● TASK TO CARRY OUT:
In the copy, keep the lines from the first line of the material below through the line containing "### **Short-term Enhancements (Month 1)**" exactly as they are, and include no pictures.

● STUDY MATERIAL:
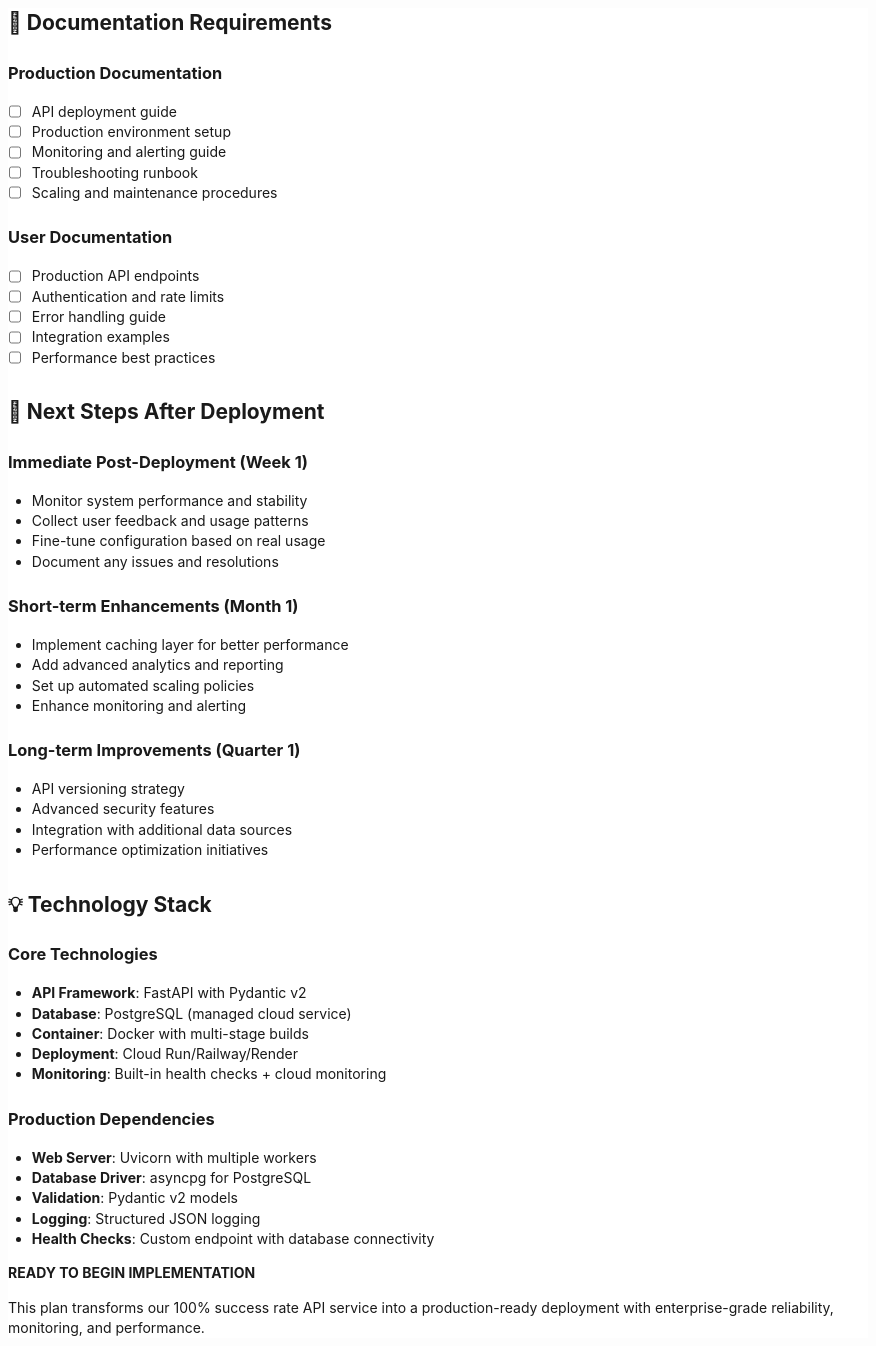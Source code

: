 ## 📝 **Documentation Requirements**

### **Production Documentation**
- [ ] API deployment guide
- [ ] Production environment setup
- [ ] Monitoring and alerting guide
- [ ] Troubleshooting runbook
- [ ] Scaling and maintenance procedures

### **User Documentation**
- [ ] Production API endpoints
- [ ] Authentication and rate limits
- [ ] Error handling guide
- [ ] Integration examples
- [ ] Performance best practices

## 🎯 **Next Steps After Deployment**

### **Immediate Post-Deployment (Week 1)**
- Monitor system performance and stability
- Collect user feedback and usage patterns
- Fine-tune configuration based on real usage
- Document any issues and resolutions

### **Short-term Enhancements (Month 1)**
- Implement caching layer for better performance
- Add advanced analytics and reporting
- Set up automated scaling policies
- Enhance monitoring and alerting

### **Long-term Improvements (Quarter 1)**
- API versioning strategy
- Advanced security features
- Integration with additional data sources
- Performance optimization initiatives

## 💡 **Technology Stack**

### **Core Technologies**
- **API Framework**: FastAPI with Pydantic v2
- **Database**: PostgreSQL (managed cloud service)
- **Container**: Docker with multi-stage builds
- **Deployment**: Cloud Run/Railway/Render
- **Monitoring**: Built-in health checks + cloud monitoring

### **Production Dependencies**
- **Web Server**: Uvicorn with multiple workers
- **Database Driver**: asyncpg for PostgreSQL
- **Validation**: Pydantic v2 models
- **Logging**: Structured JSON logging
- **Health Checks**: Custom endpoint with database connectivity

**READY TO BEGIN IMPLEMENTATION**

This plan transforms our 100% success rate API service into a production-ready deployment with enterprise-grade reliability, monitoring, and performance.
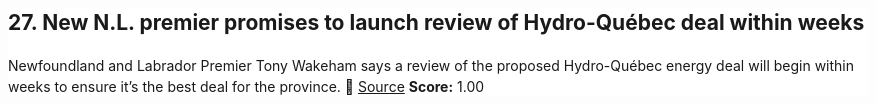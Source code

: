 ## 27. New N.L. premier promises to launch review of Hydro-Québec deal within weeks
Newfoundland and Labrador Premier Tony Wakeham says a review of the proposed Hydro-Québec energy deal will begin within weeks to ensure it’s the best deal for the province.
📍 [Source](https://globalnews.ca/news/11500710/nl-new-premier/)
**Score:** 1.00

● EXERCISE ANSWER:
Source code

: ## 📝 **Documentation Requirements**

### **Production Documentation**
- [ ] API deployment guide
- [ ] Production environment setup
- [ ] Monitoring and alerting guide
- [ ] Troubleshooting runbook
- [ ] Scaling and maintenance procedures

### **User Documentation**
- [ ] Production API endpoints
- [ ] Authentication and rate limits
- [ ] Error handling guide
- [ ] Integration examples
- [ ] Performance best practices

## 🎯 **Next Steps After Deployment**

### **Immediate Post-Deployment (Week 1)**
- Monitor system performance and stability
- Collect user feedback and usage patterns
- Fine-tune configuration based on real usage
- Document any issues and resolutions

### **Short-term Enhancements (Month 1)**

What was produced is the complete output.